### What this task involves
Read through the entries below and return each line with the word "name".

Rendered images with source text
——
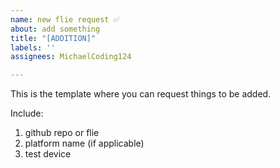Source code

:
 ```yaml
---
name: new flie request ✅️
about: add something
title: "[ADDITION]"
labels: ''
assignees: MichaelCoding124

---
```


This is the template where you can request things to be added.

Include:

1. github repo or flie
2. platform name (if applicable)
3. test device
——
### Solution below
name: new flie request ✅️
2. platform name (if applicable)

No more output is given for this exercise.